48-2916. (KCMJ Art. 60) Action by the convening authority.
(a) The findings and sentence of a court-martial shall be reported promptly to the convening authority after the announcement of the sentence.
(b) (1) Within 30 days after announcement of the sentence of a general court-martial or a special court-martial which has adjudged a bad-conduct discharge, the accused may submit to the convening authority matters for consideration by the convening authority with respect to the findings and the sentence. In the case of all other special courts-martial, the accused may make such a submission to the convening authority within 20 days after the sentence is announced. In the case of all summary courts-martial the accused may make such a submission to the convening authority within seven days after the sentence is announced. If the accused shows that additional time is required for the accused to submit such matters, the convening authority or other person taking action under this section, for good cause, may extend the period:
(A) In the case of a general court-martial or a special court-martial which has adjudged a bad-conduct discharge, for not more than an additional 20 days; and
(B) in the case of all other courts-martial, for not more than an additional 10 days.
(2) In a summary court-martial case, the accused shall be promptly provided a copy of the record of trial for use in preparing a submission authorized by subsection (b)(1).
(3) In no event shall the accused in any general or special court-martial case have less than a seven-day period after the day on which a copy of the authenticated record of trial has been given to the accused within which to make a submission under subsection (b)(1). The convening authority or other person taking action on the case, for good cause, may extend this period for up to an additional 10 days.
(4) The accused may waive the accused’s right to make a submission to the convening authority under subsection (b)(1). Such a waiver must be made in writing and may not be revoked. For the purposes of subsection (c)(2), the time within which the accused may make a submission under this subsection shall be deemed to have expired upon the submission of such a waiver to the convening authority.
(c) (1) The authority under this section to modify the findings and sentence of a court-martial is a matter of command prerogative involving the sole discretion of the convening authority.

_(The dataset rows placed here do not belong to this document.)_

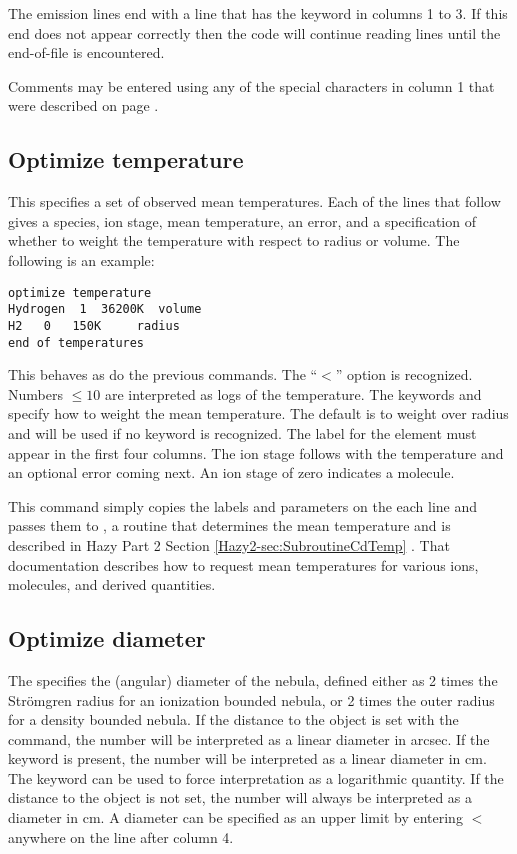 The emission lines end with a line that has the keyword
 in columns 1 to 3.
If this end does not appear correctly then the code will continue
reading lines until the end-of-file is encountered.

Comments may be entered using any of the special characters in column
1 that were described on page \pageref{sec:CommentsInInput}.

\subsection{Optimize temperature}

This specifies a set of observed mean temperatures.
Each of the lines
that follow gives a species, ion stage, mean temperature, an error,
and a specification of whether to weight the temperature with
respect to radius or volume.
The following is an example:
\begin{verbatim}
optimize temperature
Hydrogen  1  36200K  volume
H2   0   150K     radius
end of temperatures
\end{verbatim}

This behaves as do the previous commands.
The ``$<$'' option is
recognized.
Numbers $\le 10$ are interpreted as logs of the temperature.
The
keywords  and  specify how to
weight the mean temperature.
The default is to weight over radius and will be used if no keyword is
recognized.
The label for the element must appear in the first four columns.
The ion stage follows with the temperature and an optional error coming
next.
An ion stage of zero indicates a molecule.

This command simply copies the labels and parameters on the each line
and passes them to ,
a routine that determines the mean temperature
and is described in Hazy Part 2
Section \ref{Hazy2-sec:SubroutineCdTemp}
.
That documentation describes
how to request mean temperatures for various ions, molecules, and derived
quantities.

\subsection{Optimize diameter}

The specifies the (angular) diameter of the nebula, defined either as 2 times
the Str\"omgren radius for an ionization bounded nebula, or 2 times the outer
radius for a density bounded nebula. If the distance to the object is set with
the  command, the number will be interpreted as a linear
diameter in arcsec. If the keyword  is present, the number
will be interpreted as a linear diameter in cm. The keyword 
can be used to force interpretation as a logarithmic quantity. If the distance
to the object is not set, the number will always be interpreted as a diameter
in cm.
A diameter can be specified as an upper limit by entering
$<$ anywhere on the line after column 4.

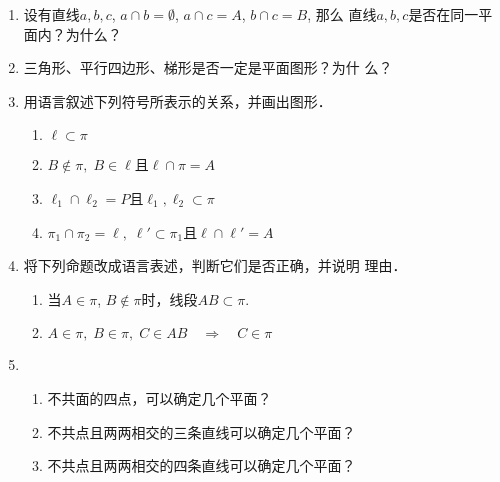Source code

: \begin{enumerate}
  \item 设有直线$a,b,c$, $a\cap b=\emptyset$, $a\cap c=A$, $b\cap c=B$, 那么
直线$a,b,c$是否在同一平面内？为什么？
\item 三角形、平行四边形、梯形是否一定是平面图形？为什
么？
\item 用语言叙述下列符号所表示的关系，并画出图形．
\begin{enumerate}
  \item $\ell\subset \pi$
  \item $B\notin \pi,\; B\in \ell$且$\ell\cap\pi=A$
  \item $\ell_1\cap \ell_2=P$且$\ell_1,\ell_2\subset \pi$
  \item $\pi_1\cap \pi_2=\ell,\; \ell'\subset \pi_1$且$\ell\cap \ell'=A$
\end{enumerate}


\item 将下列命题改成语言表述，判断它们是否正确，并说明
理由．
\begin{enumerate}
  \item 当$A\in \pi$, $B\notin \pi$时，线段$AB\subset \pi$.
  \item $A\in\pi,\; B\in\pi,\; C\in AB\quad \Rightarrow\quad C\in\pi $
\end{enumerate}

\item 
\begin{enumerate}
  \item 不共面的四点，可以确定几个平面？
  \item 不共点且两两相交的三条直线可以确定几个平面？
  \item 不共点且两两相交的四条直线可以确定几个平面？
\end{enumerate}


\end{enumerate}

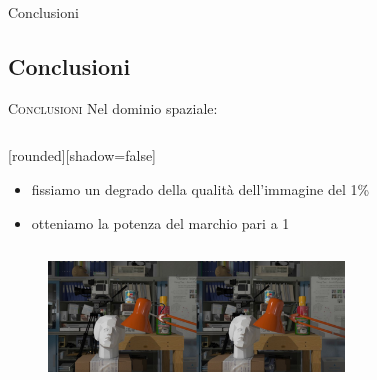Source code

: \documentclass{beamer}
\begin{document}
\begin{section}{Conclusioni}
\subsection{Conclusioni}


\begin{frame}[t]{\textsc{Conclusioni}}
Nel dominio spaziale:
\begin{columns}
\begin{column}{5cm}
[rounded][shadow=false]
\begin{block}{}
\begin{itemize}
\item fissiamo un degrado della qualit\`{a} dell'immagine del 1\%
\item otteniamo la potenza del marchio pari a 1
\end{itemize}
\end{block}
\end{column}

\begin{column}{5cm}
\vspace{-6mm}
\begin{table}
\end{table}

\end{column}
\end{columns}
\vspace{2mm}
\begin{figure}
  \includegraphics[width=0.7\textwidth]{./img_wat/marked_1_gauss.jpg}  
  \caption{} 
  \label{fig:mg1}
\end{figure}
\end{frame}



\end{section}
\end{document}
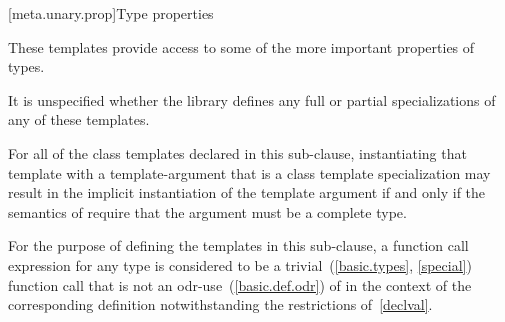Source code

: [meta.unary.prop]{Type properties}

\pnum
These templates provide access to some of the more important
properties of types.

\pnum
It is unspecified whether the library defines any full or partial
specializations of any of these templates.

\pnum
For all of the class templates  declared in this sub-clause,
instantiating that template with a template-argument that is a class
template specialization may result in the implicit instantiation of
the template argument if and only if the semantics of  require that
the argument must be a complete type.

\pnum
For the purpose of defining the templates in this sub-clause,
a function call expression  for any type 
is considered to be a trivial~(\ref{basic.types}, \ref{special}) function call
that is not an odr-use~(\ref{basic.def.odr}) of 
in the context of the corresponding definition
notwithstanding the restrictions of~\ref{declval}.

Under regulations of the governor, a commissioned officer commanding for the time being, a successor in command, or any person exercising general court-martial jurisdiction may act under this section in place of the convening authority.
(2) Action on the sentence of a court-martial shall be taken by the convening authority or by another person authorized to act under this section. Subject to regulations of the governor, such action may be taken only after consideration of any matters submitted by the accused under subsection (b) and, if applicable, under subsection (d), or after the time for submitting such matters expires, whichever is earlier. The convening authority or other person taking such action, in such person’s sole discretion, may approve, disapprove, commute or suspend the sentence in whole or in part.
(3) Action on the findings of a court-martial by the convening authority or other person acting on the sentence is not required. However, such person, in such person’s sole discretion, may:
(A) Dismiss any charge or specification by setting aside a finding of guilty thereto; or
(B) change a finding of guilty to a charge or specification by a finding of guilty to an offense that is a lesser-included offense of the offense stated in the charge or specification.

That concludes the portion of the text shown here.